Im Innenraum wird der Bogen von der großen Geschichte in die aktuelle Gegenwart geschlagen. Das Smartphone kann jetzt in einem passenden Fach kabellos aufgeladen werden und muss keine Funklöcher mehr fürchten, weil ein mobiler Hotspot an Bord ist. Der Bildschirm in der Mitte der Armaturentafel, der vieles anzeigt und zur Bedienung verschiedener Funktionen angetippt werden kann, misst nunmehr 8,8 Zoll. Alternativ ist alles auch über einen stabilen Drehschalter auf der Mittelkonsole zu steuern. Bildschirm und Drehschalter sind vom Beifahrersitz aus ebenfalls gut erreichbar.

Unter dem Oberbegriff „Autonomes Fahren Level 2“ gibt es ab sofort in den beiden Alfas Verkehrszeichenerkennung, einen aktiven Spurhalteassistenten und weitere elektronische Helfer, die den toten Winkel beobachten, eine Ermüdung des Fahrers erkennen, Geschwindigkeiten und Abstände automatisch einhalten und Notbremsungen einleiten können.

„My Theft Assistence“ heißt ein System, das bei einem Diebstahlversuch Alarm schlägt, und dazu den Standort meldet, wenn sich die Bande mit dem Wagen davongemacht hat. Speziell für Manager von Autoflotten ist die App „My Fleet Manager“ bestimmt.

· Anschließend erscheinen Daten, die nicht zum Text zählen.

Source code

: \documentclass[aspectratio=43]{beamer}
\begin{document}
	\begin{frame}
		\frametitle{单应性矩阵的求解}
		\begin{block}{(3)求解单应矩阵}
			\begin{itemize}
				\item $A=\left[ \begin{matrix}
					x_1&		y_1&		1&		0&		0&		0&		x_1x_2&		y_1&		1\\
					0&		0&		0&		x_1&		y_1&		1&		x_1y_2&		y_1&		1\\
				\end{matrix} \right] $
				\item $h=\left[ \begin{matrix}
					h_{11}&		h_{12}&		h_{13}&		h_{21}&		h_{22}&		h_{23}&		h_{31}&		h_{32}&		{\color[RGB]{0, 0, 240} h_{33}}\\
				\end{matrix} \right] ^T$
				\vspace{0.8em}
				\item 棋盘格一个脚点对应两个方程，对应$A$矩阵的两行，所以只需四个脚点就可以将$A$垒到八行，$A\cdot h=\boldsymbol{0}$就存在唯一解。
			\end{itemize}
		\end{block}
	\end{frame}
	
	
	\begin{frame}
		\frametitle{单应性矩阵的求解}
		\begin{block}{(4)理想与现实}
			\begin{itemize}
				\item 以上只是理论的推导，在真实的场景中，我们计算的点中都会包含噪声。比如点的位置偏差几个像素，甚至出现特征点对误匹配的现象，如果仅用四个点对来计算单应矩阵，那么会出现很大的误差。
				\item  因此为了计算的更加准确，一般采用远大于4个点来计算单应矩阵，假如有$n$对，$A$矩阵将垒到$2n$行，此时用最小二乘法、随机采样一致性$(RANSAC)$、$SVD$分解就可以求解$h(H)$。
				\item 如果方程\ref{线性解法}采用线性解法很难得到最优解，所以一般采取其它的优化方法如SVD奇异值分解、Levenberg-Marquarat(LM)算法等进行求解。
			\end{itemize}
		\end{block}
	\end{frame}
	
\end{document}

Alfa Romeo bietet die Mittelklasse-Limousine Giulia wahlweise mit Heck- oder mit Allradantrieb an. Alle Versionen verfügen über Automatikgetriebe. Foto: Alfa Romeo

Auf ersten Testfahrten in Wagen des Modelljahres 2020 notierten wir erwartungsgemäß eine hohe Leistungsbereitschaft in allen Geschwindigkeitsbereichen. Fahrwerk und Lenkung lassen sich mit Hilfe der sogenannten DNA-Taste in Richtung Härte und direkterer Ansprechbarkeit verändern. Auffällig ist die niedrige Geräuschkulisse, an der die Alfa-Ingenieure gezielt gearbeitet haben. Offenbar sind auch im Herkunftsland Italien die Zeiten vorbei, in denen man mit Krawall und Getöse sein Selbstwertgefühl aufzumöbeln gedachte.